22. Februar, 2024

Politik

Wahlen in Berlin: CDU und AfD legen leicht zu, Ampelparteien verlieren

Wahlen in Berlin: CDU und AfD legen leicht zu, Ampelparteien verlieren

In der erneuten Auszählung der Bundestagswahl in Berlin haben nach aktuellen Zwischenergebnissen die CDU und die AfD leichte Stimmgewinne zu verbuchen, während die Ampelparteien SPD, Grüne und FDP Einbußen hinnehmen müssen. Dies geht aus den Angaben der Landeswahlleitung hervor, die nach Auszählung von rund 97,5 Prozent der Wahlgebiete die Summe der gültigen Ergebnisse vom September 2021 und der frischen Ergebnisse des aktuellen Wahltags reflektieren.

Die veröffentlichten Zahlen weisen darauf hin, dass CDU und AfD voraussichtlich jeweils rund einen Prozentpunkt hinzugewinnen könnten, während die Verluste der SPD, Grünen und FDP jeweils unter dieser Marke bleiben. Die Ergebnisse der Linken bleiben weitgehend stabil. Die Sitzverteilung im Bundestag bleibt von diesen Verschiebungen jedoch unberührt, und die Mehrheit der amtierenden Ampelkoalition steht weiterhin fest.

Die Wahlbeteiligung zeigte ein gesunkenes Interesse verglichen mit dem ursprünglichen Termin: Bis zum frühen Abend hatten 40,2 Prozent der Berechtigten ihre Stimme abgegeben, ein deutlicher Rückgang im Vergleich zu den 57 Prozent, die es 2021 waren. Trotz Dauerregens vermerkte die Landeswahlleitung einen problemlosen Ablauf mit einigen kleineren organisatorischen Fehlleistungen.
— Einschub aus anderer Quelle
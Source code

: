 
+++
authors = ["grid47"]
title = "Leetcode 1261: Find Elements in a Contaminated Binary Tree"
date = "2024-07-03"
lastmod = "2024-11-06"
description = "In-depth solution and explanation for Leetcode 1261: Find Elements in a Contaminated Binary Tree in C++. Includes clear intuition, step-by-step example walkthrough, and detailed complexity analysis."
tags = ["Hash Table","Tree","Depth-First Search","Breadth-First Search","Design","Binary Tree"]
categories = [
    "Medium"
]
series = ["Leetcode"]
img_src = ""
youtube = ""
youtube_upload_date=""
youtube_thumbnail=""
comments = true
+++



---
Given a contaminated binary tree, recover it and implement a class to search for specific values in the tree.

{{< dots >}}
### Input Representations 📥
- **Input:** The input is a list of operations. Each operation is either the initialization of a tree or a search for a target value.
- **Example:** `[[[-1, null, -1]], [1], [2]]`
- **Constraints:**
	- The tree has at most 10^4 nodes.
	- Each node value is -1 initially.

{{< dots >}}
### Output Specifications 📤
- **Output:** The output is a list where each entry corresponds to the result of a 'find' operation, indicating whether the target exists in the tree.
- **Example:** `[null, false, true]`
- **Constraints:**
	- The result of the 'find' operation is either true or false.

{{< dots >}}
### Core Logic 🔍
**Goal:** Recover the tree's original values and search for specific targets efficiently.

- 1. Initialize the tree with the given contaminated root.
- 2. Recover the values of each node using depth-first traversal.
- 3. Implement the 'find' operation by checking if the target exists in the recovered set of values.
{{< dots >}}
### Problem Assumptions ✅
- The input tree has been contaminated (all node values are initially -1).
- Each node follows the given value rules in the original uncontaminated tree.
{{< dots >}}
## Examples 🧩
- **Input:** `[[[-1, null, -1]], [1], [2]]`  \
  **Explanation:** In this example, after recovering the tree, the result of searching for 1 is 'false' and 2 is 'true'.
Dieser Wahlgang markiert den Beginn eines ereignisreichen Wahljahres in Deutschland, das unter anderem die Europawahl am 9. Juni sowie Landtagswahlen in mehreren Bundesländern umfasst. Der Wahlgang im Jahr 2021 war von Pannen und organisatorischen Problemen geprägt und führte nach einem Urteil des Bundesverfassungsgerichts zur angesetzten Wiederholung.
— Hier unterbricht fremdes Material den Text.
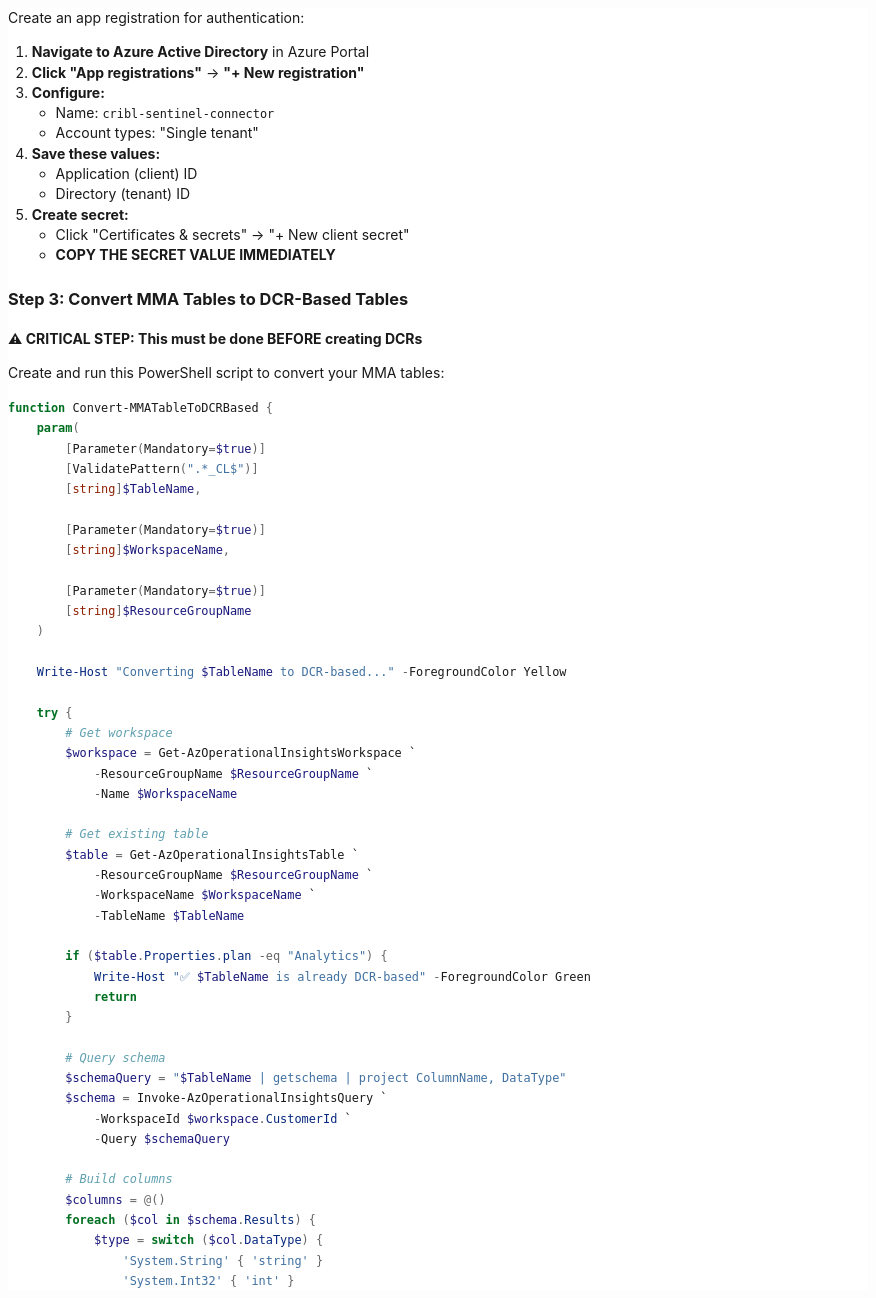 Create an app registration for authentication:

1. **Navigate to Azure Active Directory** in Azure Portal
2. **Click "App registrations"** → **"+ New registration"**
3. **Configure:**
   - Name: `cribl-sentinel-connector`
   - Account types: "Single tenant"
4. **Save these values:**
   - Application (client) ID
   - Directory (tenant) ID
5. **Create secret:**
   - Click "Certificates & secrets" → "+ New client secret"
   - **COPY THE SECRET VALUE IMMEDIATELY**

### Step 3: Convert MMA Tables to DCR-Based Tables

**⚠️ CRITICAL STEP: This must be done BEFORE creating DCRs**

Create and run this PowerShell script to convert your MMA tables:

```powershell
function Convert-MMATableToDCRBased {
    param(
        [Parameter(Mandatory=$true)]
        [ValidatePattern(".*_CL$")]
        [string]$TableName,
        
        [Parameter(Mandatory=$true)]
        [string]$WorkspaceName,
        
        [Parameter(Mandatory=$true)]
        [string]$ResourceGroupName
    )
    
    Write-Host "Converting $TableName to DCR-based..." -ForegroundColor Yellow
    
    try {
        # Get workspace
        $workspace = Get-AzOperationalInsightsWorkspace `
            -ResourceGroupName $ResourceGroupName `
            -Name $WorkspaceName
        
        # Get existing table
        $table = Get-AzOperationalInsightsTable `
            -ResourceGroupName $ResourceGroupName `
            -WorkspaceName $WorkspaceName `
            -TableName $TableName
        
        if ($table.Properties.plan -eq "Analytics") {
            Write-Host "✅ $TableName is already DCR-based" -ForegroundColor Green
            return
        }
        
        # Query schema
        $schemaQuery = "$TableName | getschema | project ColumnName, DataType"
        $schema = Invoke-AzOperationalInsightsQuery `
            -WorkspaceId $workspace.CustomerId `
            -Query $schemaQuery
        
        # Build columns
        $columns = @()
        foreach ($col in $schema.Results) {
            $type = switch ($col.DataType) {
                'System.String' { 'string' }
                'System.Int32' { 'int' }
```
Besonderheiten dieser Wiederholungswahl waren unter anderem, dass die Parteien keine neuen Kandidaten nominieren durften und die Wahlzettel dem Design von 2021 entsprechen mussten, was zu Kuriositäten wie der erneuten Kandidatur der mittlerweile inhaftierten ehemaligen AfD-Bundestagsabgeordneten Birgit Malsack-Winkemann führte.